* TASK BRIEF *
Throughout the records below, find each line holding "conc" and copy it.

* RECORDS SHOWN *
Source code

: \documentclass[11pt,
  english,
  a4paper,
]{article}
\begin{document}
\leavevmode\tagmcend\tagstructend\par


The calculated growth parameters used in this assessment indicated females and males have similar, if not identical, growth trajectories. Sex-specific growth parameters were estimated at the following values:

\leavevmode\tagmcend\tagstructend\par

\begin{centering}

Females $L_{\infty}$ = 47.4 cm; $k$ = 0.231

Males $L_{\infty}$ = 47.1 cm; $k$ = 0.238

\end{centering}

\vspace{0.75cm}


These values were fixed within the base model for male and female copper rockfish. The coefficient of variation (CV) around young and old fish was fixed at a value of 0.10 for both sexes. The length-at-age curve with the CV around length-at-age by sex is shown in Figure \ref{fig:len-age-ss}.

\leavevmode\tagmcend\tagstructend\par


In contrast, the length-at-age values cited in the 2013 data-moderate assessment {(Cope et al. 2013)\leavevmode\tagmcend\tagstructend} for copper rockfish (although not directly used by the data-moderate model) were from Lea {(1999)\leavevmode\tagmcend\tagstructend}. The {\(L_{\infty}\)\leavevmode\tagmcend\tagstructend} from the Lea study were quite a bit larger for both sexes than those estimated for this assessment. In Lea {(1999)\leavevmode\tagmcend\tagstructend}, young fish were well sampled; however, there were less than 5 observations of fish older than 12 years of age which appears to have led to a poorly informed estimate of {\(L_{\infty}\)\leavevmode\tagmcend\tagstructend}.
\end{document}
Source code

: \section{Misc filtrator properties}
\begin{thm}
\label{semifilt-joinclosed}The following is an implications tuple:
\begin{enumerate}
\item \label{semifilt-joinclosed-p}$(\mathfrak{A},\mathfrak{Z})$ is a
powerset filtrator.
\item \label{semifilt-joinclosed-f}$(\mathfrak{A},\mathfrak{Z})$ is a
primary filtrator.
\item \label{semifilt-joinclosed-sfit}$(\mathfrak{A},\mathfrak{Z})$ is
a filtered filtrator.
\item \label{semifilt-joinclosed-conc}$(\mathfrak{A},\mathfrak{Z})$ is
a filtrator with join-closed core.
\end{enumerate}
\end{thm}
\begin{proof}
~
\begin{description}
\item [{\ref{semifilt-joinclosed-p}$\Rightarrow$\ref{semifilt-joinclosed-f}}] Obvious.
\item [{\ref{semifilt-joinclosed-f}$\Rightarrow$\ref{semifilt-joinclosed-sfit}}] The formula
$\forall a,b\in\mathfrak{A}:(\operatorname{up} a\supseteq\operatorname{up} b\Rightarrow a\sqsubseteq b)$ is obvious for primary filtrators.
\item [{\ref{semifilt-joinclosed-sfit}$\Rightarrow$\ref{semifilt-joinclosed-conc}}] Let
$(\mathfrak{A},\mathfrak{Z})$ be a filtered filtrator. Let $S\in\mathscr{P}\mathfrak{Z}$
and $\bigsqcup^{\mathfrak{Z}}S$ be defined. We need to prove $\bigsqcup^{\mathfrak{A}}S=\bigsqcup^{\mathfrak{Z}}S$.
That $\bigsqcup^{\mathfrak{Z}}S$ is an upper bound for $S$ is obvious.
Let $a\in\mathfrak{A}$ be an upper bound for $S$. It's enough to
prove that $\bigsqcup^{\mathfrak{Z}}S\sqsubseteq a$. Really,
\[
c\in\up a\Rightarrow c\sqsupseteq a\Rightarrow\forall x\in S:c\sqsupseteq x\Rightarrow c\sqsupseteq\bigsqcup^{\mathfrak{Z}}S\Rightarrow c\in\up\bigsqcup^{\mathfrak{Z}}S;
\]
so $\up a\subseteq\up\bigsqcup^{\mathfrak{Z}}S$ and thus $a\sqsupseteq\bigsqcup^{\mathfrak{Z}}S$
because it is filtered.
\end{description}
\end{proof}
==
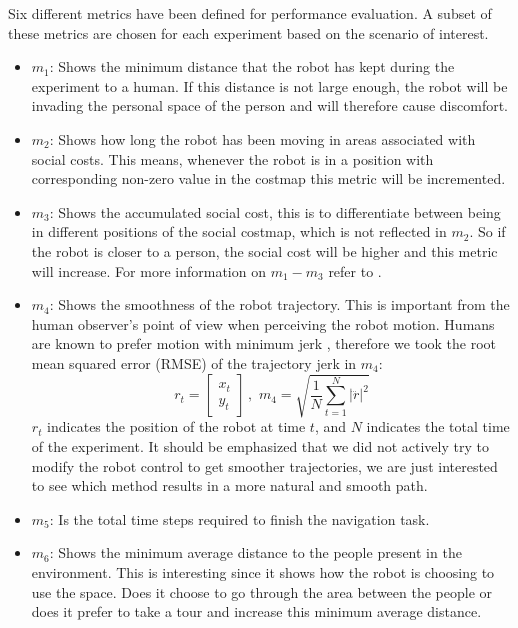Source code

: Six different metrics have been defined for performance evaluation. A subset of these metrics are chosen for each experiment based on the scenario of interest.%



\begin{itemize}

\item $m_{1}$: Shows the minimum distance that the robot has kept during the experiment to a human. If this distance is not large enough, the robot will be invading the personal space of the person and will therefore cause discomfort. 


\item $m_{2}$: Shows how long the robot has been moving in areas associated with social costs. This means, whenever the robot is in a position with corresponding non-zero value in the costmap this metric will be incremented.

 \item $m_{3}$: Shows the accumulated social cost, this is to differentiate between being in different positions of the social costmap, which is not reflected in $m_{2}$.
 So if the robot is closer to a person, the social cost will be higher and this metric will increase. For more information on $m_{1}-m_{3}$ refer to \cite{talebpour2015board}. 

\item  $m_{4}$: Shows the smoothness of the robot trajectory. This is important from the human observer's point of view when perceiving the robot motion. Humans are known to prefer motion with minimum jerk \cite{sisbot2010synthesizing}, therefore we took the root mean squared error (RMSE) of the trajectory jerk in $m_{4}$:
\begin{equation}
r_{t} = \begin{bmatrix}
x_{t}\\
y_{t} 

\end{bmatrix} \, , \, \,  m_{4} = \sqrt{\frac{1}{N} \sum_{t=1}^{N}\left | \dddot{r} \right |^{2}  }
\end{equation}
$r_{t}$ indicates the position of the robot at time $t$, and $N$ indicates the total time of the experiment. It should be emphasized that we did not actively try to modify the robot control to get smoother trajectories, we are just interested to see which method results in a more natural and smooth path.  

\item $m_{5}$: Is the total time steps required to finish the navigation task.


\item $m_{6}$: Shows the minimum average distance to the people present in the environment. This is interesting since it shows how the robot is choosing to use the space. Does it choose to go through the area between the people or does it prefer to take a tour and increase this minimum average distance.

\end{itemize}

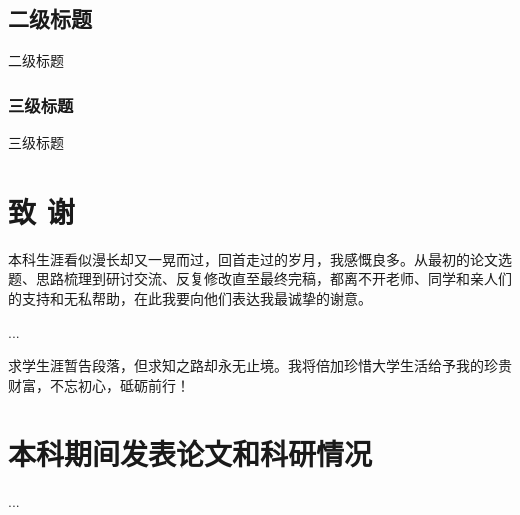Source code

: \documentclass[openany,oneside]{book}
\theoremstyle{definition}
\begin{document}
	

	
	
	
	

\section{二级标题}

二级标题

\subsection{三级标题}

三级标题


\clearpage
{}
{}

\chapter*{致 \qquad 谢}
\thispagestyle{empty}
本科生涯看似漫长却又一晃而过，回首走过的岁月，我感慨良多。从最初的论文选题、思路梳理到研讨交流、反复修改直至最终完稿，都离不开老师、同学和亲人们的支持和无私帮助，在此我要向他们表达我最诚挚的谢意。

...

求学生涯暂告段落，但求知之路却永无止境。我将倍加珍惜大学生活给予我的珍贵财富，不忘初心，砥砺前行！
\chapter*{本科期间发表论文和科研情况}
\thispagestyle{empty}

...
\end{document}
--
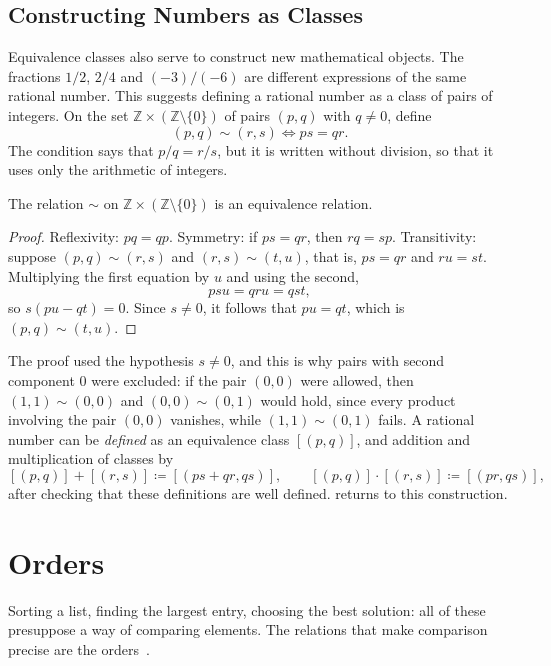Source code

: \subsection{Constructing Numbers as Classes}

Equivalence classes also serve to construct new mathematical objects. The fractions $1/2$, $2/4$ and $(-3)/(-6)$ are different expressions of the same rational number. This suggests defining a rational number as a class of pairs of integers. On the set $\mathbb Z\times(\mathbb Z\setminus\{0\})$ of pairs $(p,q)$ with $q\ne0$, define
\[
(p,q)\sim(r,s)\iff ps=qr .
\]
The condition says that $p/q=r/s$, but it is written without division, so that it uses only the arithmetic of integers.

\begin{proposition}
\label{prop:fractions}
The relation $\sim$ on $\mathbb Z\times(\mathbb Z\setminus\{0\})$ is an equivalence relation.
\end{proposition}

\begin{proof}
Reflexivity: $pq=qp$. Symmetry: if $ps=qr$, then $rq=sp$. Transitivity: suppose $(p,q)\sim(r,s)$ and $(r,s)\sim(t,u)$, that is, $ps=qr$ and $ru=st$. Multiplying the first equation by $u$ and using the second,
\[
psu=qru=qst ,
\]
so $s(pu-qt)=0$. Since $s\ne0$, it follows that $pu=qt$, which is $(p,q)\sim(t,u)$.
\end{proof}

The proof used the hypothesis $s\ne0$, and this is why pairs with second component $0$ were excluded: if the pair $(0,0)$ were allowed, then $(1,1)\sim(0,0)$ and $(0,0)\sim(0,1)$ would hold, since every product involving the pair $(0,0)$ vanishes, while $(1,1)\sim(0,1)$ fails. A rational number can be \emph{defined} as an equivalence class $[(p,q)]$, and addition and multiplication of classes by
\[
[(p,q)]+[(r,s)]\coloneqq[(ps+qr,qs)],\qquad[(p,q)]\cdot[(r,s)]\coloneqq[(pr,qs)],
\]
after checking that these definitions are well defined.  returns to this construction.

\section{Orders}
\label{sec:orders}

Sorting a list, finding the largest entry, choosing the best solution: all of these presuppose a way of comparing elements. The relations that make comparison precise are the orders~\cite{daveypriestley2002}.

* RESULT *
\item \label{semifilt-joinclosed-conc}$(\mathfrak{A},\mathfrak{Z})$ is
\item [{\ref{semifilt-joinclosed-sfit}$\Rightarrow$\ref{semifilt-joinclosed-conc}}] Let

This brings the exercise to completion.